• REQUIRED WORK: Beginning with the opening line, set down each line of the material below exactly, stopping once the line with "- **API Routes**: New" is done.
BEGIN
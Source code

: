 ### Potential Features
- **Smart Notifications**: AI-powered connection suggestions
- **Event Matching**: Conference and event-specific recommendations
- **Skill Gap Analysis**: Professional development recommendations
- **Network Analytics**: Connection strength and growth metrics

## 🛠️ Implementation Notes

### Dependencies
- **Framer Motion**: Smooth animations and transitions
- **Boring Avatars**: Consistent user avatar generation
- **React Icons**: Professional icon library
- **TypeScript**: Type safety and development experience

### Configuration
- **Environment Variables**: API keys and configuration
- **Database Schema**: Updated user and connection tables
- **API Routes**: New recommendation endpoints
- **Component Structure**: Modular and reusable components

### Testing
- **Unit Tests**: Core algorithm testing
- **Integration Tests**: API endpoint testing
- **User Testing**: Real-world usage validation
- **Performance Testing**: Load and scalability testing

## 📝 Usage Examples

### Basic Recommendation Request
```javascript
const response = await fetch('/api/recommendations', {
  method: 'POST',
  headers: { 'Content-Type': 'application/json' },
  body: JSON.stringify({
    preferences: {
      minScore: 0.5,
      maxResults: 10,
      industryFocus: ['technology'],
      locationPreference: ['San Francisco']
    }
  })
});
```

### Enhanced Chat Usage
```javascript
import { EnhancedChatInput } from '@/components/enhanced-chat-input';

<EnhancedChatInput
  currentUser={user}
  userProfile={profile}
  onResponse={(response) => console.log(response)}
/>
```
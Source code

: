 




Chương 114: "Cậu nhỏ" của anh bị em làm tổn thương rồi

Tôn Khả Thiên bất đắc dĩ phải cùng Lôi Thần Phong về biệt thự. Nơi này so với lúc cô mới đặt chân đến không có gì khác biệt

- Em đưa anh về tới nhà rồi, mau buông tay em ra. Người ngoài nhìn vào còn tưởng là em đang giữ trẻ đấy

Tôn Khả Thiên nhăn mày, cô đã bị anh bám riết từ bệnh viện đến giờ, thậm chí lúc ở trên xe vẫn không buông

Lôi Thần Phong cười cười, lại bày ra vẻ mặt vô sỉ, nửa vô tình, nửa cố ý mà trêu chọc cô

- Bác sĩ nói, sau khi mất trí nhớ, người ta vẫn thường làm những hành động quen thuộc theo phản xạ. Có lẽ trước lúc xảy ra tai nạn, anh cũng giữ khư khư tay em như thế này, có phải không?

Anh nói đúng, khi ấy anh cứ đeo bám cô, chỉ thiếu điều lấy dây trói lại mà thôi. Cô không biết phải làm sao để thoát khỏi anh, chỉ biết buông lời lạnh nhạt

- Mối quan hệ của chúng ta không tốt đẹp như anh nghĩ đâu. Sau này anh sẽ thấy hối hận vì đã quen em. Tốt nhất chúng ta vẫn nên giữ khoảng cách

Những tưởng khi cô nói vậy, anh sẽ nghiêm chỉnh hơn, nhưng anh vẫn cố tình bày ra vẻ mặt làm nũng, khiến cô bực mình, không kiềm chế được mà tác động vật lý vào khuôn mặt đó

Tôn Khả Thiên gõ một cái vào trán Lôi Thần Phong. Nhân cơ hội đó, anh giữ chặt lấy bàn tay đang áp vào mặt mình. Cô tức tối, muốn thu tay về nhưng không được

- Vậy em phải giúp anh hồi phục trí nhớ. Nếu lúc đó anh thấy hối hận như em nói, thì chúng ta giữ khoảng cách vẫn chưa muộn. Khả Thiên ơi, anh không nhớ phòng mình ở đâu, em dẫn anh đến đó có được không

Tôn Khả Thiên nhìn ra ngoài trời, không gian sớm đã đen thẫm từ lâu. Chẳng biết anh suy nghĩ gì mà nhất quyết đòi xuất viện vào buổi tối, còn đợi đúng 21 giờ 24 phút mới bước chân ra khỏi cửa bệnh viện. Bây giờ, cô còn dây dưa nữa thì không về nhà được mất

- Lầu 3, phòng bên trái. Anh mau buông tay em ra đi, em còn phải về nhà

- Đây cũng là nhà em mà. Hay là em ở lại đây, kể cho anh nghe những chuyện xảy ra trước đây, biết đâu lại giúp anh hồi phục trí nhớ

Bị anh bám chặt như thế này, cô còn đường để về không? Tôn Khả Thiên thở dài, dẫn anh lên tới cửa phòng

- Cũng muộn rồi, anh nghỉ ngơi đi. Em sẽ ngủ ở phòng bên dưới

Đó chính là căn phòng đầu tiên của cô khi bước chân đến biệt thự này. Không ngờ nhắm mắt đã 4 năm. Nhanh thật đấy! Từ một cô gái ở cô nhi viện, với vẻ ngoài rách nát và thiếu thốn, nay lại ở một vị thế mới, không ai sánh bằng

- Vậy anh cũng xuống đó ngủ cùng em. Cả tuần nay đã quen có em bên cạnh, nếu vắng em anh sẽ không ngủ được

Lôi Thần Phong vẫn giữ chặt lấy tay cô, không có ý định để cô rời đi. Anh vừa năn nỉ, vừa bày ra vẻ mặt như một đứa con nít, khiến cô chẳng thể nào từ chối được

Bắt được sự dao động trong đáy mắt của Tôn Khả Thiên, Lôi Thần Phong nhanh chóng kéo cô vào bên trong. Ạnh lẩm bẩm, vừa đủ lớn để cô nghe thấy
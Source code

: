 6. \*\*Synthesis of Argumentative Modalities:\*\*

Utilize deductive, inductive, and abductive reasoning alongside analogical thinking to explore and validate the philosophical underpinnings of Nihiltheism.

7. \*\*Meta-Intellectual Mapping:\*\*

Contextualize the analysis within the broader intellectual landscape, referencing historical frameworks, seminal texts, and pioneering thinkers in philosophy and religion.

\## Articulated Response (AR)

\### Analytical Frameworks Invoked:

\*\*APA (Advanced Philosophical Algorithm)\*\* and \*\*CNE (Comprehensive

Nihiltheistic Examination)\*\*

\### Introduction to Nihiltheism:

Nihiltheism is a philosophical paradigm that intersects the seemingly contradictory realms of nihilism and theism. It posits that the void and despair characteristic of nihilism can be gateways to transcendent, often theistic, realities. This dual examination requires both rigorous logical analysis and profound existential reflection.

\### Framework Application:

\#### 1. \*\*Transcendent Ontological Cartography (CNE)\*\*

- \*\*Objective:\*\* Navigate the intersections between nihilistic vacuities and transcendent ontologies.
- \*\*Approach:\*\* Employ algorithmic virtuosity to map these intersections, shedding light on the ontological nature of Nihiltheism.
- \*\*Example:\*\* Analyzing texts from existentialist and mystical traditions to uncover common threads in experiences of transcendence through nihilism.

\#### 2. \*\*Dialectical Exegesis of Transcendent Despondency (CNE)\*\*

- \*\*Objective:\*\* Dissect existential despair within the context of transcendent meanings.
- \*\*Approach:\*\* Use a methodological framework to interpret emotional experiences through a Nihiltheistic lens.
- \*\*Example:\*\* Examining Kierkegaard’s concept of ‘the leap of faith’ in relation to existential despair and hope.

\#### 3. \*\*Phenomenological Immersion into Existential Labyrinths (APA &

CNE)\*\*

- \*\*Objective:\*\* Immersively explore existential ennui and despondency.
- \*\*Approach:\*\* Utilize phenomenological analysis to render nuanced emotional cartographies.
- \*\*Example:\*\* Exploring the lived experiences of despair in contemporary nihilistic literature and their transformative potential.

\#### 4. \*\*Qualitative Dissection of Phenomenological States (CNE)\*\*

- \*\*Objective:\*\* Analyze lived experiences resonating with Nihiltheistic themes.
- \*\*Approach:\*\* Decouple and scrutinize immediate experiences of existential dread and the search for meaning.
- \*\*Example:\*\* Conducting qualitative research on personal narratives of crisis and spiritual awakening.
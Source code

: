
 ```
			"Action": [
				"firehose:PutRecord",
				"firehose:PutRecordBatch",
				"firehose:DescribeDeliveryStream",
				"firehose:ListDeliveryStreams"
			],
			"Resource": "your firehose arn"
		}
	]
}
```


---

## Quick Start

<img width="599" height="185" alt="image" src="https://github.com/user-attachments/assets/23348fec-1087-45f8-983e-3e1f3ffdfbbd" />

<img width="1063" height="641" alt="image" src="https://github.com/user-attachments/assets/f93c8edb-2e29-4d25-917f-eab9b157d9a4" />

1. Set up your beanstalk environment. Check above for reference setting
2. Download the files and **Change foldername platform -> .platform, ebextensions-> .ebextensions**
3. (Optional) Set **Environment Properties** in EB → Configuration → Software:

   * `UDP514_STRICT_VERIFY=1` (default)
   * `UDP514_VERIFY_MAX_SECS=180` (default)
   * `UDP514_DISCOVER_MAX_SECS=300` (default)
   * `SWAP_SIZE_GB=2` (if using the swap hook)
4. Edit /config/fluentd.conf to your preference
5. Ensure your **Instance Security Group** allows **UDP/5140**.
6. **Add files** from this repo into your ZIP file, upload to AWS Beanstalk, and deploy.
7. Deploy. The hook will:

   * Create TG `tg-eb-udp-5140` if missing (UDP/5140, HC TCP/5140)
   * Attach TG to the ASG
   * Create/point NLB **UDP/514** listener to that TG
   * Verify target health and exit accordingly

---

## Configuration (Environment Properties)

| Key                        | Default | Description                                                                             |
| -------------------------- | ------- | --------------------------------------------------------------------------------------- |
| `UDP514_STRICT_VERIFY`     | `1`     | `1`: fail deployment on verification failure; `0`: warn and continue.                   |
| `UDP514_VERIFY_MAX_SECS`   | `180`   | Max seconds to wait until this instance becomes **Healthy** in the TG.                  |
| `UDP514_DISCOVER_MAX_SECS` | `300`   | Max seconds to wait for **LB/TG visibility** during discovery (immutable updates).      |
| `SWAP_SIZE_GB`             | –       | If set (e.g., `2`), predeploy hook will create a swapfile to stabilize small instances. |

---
END
• PROBLEM SOLUTION:
Source code

: ### Potential Features
- **Smart Notifications**: AI-powered connection suggestions
- **Event Matching**: Conference and event-specific recommendations
- **Skill Gap Analysis**: Professional development recommendations
- **Network Analytics**: Connection strength and growth metrics

## 🛠️ Implementation Notes

### Dependencies
- **Framer Motion**: Smooth animations and transitions
- **Boring Avatars**: Consistent user avatar generation
- **React Icons**: Professional icon library
- **TypeScript**: Type safety and development experience

### Configuration
- **Environment Variables**: API keys and configuration
- **Database Schema**: Updated user and connection tables
- **API Routes**: New recommendation endpoints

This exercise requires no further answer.